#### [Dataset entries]
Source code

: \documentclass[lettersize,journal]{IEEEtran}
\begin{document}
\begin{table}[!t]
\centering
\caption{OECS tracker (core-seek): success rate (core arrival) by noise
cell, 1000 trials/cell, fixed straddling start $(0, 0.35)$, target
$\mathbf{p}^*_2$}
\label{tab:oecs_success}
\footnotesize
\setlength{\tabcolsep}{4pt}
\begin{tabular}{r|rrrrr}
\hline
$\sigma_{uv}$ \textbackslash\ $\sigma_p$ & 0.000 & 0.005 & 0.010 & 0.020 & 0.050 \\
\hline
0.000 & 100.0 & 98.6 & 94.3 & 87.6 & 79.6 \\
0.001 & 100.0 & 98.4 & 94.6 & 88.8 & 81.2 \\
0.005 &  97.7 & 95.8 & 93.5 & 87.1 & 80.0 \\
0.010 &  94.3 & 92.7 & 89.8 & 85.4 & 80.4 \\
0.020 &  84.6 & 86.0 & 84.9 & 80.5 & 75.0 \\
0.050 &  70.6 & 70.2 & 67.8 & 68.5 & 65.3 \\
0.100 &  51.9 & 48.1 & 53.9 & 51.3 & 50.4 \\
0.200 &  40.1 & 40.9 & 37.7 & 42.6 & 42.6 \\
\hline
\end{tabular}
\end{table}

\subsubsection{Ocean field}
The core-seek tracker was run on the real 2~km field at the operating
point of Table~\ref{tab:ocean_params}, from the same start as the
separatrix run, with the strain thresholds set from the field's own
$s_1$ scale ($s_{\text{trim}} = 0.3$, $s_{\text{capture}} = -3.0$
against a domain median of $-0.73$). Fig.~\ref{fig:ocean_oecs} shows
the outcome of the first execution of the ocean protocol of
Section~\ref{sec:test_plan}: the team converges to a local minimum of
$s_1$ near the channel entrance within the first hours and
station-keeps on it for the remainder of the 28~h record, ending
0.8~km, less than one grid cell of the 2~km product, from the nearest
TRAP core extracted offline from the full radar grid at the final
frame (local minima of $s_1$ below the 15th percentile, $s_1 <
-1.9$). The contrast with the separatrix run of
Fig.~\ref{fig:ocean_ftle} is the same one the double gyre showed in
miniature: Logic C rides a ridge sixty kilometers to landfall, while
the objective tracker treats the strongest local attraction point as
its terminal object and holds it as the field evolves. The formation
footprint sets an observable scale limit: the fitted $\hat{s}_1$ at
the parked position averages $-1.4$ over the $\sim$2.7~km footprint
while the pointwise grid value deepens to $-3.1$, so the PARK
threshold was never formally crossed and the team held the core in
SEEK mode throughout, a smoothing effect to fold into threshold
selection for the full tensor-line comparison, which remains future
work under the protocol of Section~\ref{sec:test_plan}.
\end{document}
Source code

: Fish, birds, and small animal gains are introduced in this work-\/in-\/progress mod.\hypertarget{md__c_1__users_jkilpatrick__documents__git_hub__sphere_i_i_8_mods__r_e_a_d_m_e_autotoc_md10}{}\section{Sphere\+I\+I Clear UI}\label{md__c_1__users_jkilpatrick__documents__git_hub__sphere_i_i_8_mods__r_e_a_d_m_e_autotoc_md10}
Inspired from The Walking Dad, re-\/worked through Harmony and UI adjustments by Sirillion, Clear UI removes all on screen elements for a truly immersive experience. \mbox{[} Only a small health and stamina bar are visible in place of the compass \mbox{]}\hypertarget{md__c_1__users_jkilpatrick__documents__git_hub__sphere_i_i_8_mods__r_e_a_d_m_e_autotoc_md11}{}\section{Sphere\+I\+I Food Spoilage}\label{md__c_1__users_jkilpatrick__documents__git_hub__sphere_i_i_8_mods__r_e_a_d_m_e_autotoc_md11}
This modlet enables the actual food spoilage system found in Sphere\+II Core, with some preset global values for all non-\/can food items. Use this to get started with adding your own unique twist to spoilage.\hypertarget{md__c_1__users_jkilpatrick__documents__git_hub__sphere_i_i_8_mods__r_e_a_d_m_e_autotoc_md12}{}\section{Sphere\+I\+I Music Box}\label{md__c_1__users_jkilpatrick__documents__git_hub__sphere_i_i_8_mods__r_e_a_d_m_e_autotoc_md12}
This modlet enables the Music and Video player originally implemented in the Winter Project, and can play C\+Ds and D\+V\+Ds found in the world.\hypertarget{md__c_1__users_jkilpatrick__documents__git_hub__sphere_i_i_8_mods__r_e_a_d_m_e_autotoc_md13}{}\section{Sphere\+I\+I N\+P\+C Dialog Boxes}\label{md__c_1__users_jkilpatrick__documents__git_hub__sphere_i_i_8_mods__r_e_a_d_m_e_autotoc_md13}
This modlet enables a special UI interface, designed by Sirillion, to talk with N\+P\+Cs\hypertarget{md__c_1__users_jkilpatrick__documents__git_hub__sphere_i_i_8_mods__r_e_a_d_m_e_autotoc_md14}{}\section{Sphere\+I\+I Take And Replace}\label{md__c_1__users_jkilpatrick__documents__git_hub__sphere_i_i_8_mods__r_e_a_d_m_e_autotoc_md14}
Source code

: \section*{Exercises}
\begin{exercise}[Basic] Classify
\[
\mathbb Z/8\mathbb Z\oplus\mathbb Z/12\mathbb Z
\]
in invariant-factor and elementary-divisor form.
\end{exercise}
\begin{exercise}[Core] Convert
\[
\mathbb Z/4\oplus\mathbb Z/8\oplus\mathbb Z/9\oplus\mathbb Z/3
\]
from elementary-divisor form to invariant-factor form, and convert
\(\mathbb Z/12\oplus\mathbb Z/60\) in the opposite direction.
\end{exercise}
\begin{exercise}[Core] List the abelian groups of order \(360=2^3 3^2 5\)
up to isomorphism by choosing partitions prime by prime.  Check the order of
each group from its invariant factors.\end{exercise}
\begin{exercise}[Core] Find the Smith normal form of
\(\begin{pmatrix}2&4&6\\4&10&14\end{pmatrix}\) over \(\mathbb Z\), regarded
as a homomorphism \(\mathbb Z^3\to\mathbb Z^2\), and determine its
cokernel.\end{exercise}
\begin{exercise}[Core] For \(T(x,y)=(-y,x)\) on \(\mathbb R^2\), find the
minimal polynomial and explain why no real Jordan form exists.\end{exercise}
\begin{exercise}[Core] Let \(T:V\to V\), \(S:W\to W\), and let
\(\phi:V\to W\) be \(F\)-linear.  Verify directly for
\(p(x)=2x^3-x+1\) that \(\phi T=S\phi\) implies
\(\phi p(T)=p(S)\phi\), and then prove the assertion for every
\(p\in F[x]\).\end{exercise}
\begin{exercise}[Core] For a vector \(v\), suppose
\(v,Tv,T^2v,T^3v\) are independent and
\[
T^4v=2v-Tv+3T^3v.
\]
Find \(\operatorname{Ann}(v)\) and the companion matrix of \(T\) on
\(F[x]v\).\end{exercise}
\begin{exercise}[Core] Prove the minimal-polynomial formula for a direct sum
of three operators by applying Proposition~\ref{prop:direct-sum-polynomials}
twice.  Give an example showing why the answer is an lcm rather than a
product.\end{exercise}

#### [How to complete this task]
Extract every entry above as it appears.

#### [Answer space]
Source code

: \documentclass[lettersize,journal]{IEEEtran}
\begin{document}
\begin{table}[!t]
\centering
\caption{OECS tracker (core-seek): success rate (core arrival) by noise
cell, 1000 trials/cell, fixed straddling start $(0, 0.35)$, target
$\mathbf{p}^*_2$}
\label{tab:oecs_success}
\footnotesize
\setlength{\tabcolsep}{4pt}
\begin{tabular}{r|rrrrr}
\hline
$\sigma_{uv}$ \textbackslash\ $\sigma_p$ & 0.000 & 0.005 & 0.010 & 0.020 & 0.050 \\
\hline
0.000 & 100.0 & 98.6 & 94.3 & 87.6 & 79.6 \\
0.001 & 100.0 & 98.4 & 94.6 & 88.8 & 81.2 \\
0.005 &  97.7 & 95.8 & 93.5 & 87.1 & 80.0 \\
0.010 &  94.3 & 92.7 & 89.8 & 85.4 & 80.4 \\
0.020 &  84.6 & 86.0 & 84.9 & 80.5 & 75.0 \\
0.050 &  70.6 & 70.2 & 67.8 & 68.5 & 65.3 \\
0.100 &  51.9 & 48.1 & 53.9 & 51.3 & 50.4 \\
0.200 &  40.1 & 40.9 & 37.7 & 42.6 & 42.6 \\
\hline
\end{tabular}
\end{table}

\subsubsection{Ocean field}
The core-seek tracker was run on the real 2~km field at the operating
point of Table~\ref{tab:ocean_params}, from the same start as the
separatrix run, with the strain thresholds set from the field's own
$s_1$ scale ($s_{\text{trim}} = 0.3$, $s_{\text{capture}} = -3.0$
against a domain median of $-0.73$). Fig.~\ref{fig:ocean_oecs} shows
the outcome of the first execution of the ocean protocol of
Section~\ref{sec:test_plan}: the team converges to a local minimum of
$s_1$ near the channel entrance within the first hours and
station-keeps on it for the remainder of the 28~h record, ending
0.8~km, less than one grid cell of the 2~km product, from the nearest
TRAP core extracted offline from the full radar grid at the final
frame (local minima of $s_1$ below the 15th percentile, $s_1 <
-1.9$). The contrast with the separatrix run of
Fig.~\ref{fig:ocean_ftle} is the same one the double gyre showed in
miniature: Logic C rides a ridge sixty kilometers to landfall, while
the objective tracker treats the strongest local attraction point as
its terminal object and holds it as the field evolves. The formation
footprint sets an observable scale limit: the fitted $\hat{s}_1$ at
the parked position averages $-1.4$ over the $\sim$2.7~km footprint
while the pointwise grid value deepens to $-3.1$, so the PARK
threshold was never formally crossed and the team held the core in
SEEK mode throughout, a smoothing effect to fold into threshold
selection for the full tensor-line comparison, which remains future
work under the protocol of Section~\ref{sec:test_plan}.
\end{document}
Source code

: Fish, birds, and small animal gains are introduced in this work-\/in-\/progress mod.\hypertarget{md__c_1__users_jkilpatrick__documents__git_hub__sphere_i_i_8_mods__r_e_a_d_m_e_autotoc_md10}{}\section{Sphere\+I\+I Clear UI}\label{md__c_1__users_jkilpatrick__documents__git_hub__sphere_i_i_8_mods__r_e_a_d_m_e_autotoc_md10}
Inspired from The Walking Dad, re-\/worked through Harmony and UI adjustments by Sirillion, Clear UI removes all on screen elements for a truly immersive experience. \mbox{[} Only a small health and stamina bar are visible in place of the compass \mbox{]}\hypertarget{md__c_1__users_jkilpatrick__documents__git_hub__sphere_i_i_8_mods__r_e_a_d_m_e_autotoc_md11}{}\section{Sphere\+I\+I Food Spoilage}\label{md__c_1__users_jkilpatrick__documents__git_hub__sphere_i_i_8_mods__r_e_a_d_m_e_autotoc_md11}
This modlet enables the actual food spoilage system found in Sphere\+II Core, with some preset global values for all non-\/can food items. Use this to get started with adding your own unique twist to spoilage.\hypertarget{md__c_1__users_jkilpatrick__documents__git_hub__sphere_i_i_8_mods__r_e_a_d_m_e_autotoc_md12}{}\section{Sphere\+I\+I Music Box}\label{md__c_1__users_jkilpatrick__documents__git_hub__sphere_i_i_8_mods__r_e_a_d_m_e_autotoc_md12}
This modlet enables the Music and Video player originally implemented in the Winter Project, and can play C\+Ds and D\+V\+Ds found in the world.\hypertarget{md__c_1__users_jkilpatrick__documents__git_hub__sphere_i_i_8_mods__r_e_a_d_m_e_autotoc_md13}{}\section{Sphere\+I\+I N\+P\+C Dialog Boxes}\label{md__c_1__users_jkilpatrick__documents__git_hub__sphere_i_i_8_mods__r_e_a_d_m_e_autotoc_md13}
This modlet enables a special UI interface, designed by Sirillion, to talk with N\+P\+Cs\hypertarget{md__c_1__users_jkilpatrick__documents__git_hub__sphere_i_i_8_mods__r_e_a_d_m_e_autotoc_md14}{}\section{Sphere\+I\+I Take And Replace}\label{md__c_1__users_jkilpatrick__documents__git_hub__sphere_i_i_8_mods__r_e_a_d_m_e_autotoc_md14}
Source code

: \section*{Exercises}
\begin{exercise}[Basic] Classify
\[
\mathbb Z/8\mathbb Z\oplus\mathbb Z/12\mathbb Z
\]
in invariant-factor and elementary-divisor form.
\end{exercise}
\begin{exercise}[Core] Convert
\[
\mathbb Z/4\oplus\mathbb Z/8\oplus\mathbb Z/9\oplus\mathbb Z/3
\]
from elementary-divisor form to invariant-factor form, and convert
\(\mathbb Z/12\oplus\mathbb Z/60\) in the opposite direction.
\end{exercise}
\begin{exercise}[Core] List the abelian groups of order \(360=2^3 3^2 5\)
up to isomorphism by choosing partitions prime by prime.  Check the order of
each group from its invariant factors.\end{exercise}
\begin{exercise}[Core] Find the Smith normal form of
\(\begin{pmatrix}2&4&6\\4&10&14\end{pmatrix}\) over \(\mathbb Z\), regarded
as a homomorphism \(\mathbb Z^3\to\mathbb Z^2\), and determine its
cokernel.\end{exercise}
\begin{exercise}[Core] For \(T(x,y)=(-y,x)\) on \(\mathbb R^2\), find the
minimal polynomial and explain why no real Jordan form exists.\end{exercise}
\begin{exercise}[Core] Let \(T:V\to V\), \(S:W\to W\), and let
\(\phi:V\to W\) be \(F\)-linear.  Verify directly for
\(p(x)=2x^3-x+1\) that \(\phi T=S\phi\) implies
\(\phi p(T)=p(S)\phi\), and then prove the assertion for every
\(p\in F[x]\).\end{exercise}
\begin{exercise}[Core] For a vector \(v\), suppose
\(v,Tv,T^2v,T^3v\) are independent and
\[
T^4v=2v-Tv+3T^3v.
\]
Find \(\operatorname{Ann}(v)\) and the companion matrix of \(T\) on
\(F[x]v\).\end{exercise}
\begin{exercise}[Core] Prove the minimal-polynomial formula for a direct sum
of three operators by applying Proposition~\ref{prop:direct-sum-polynomials}
twice.  Give an example showing why the answer is an lcm rather than a
product.\end{exercise}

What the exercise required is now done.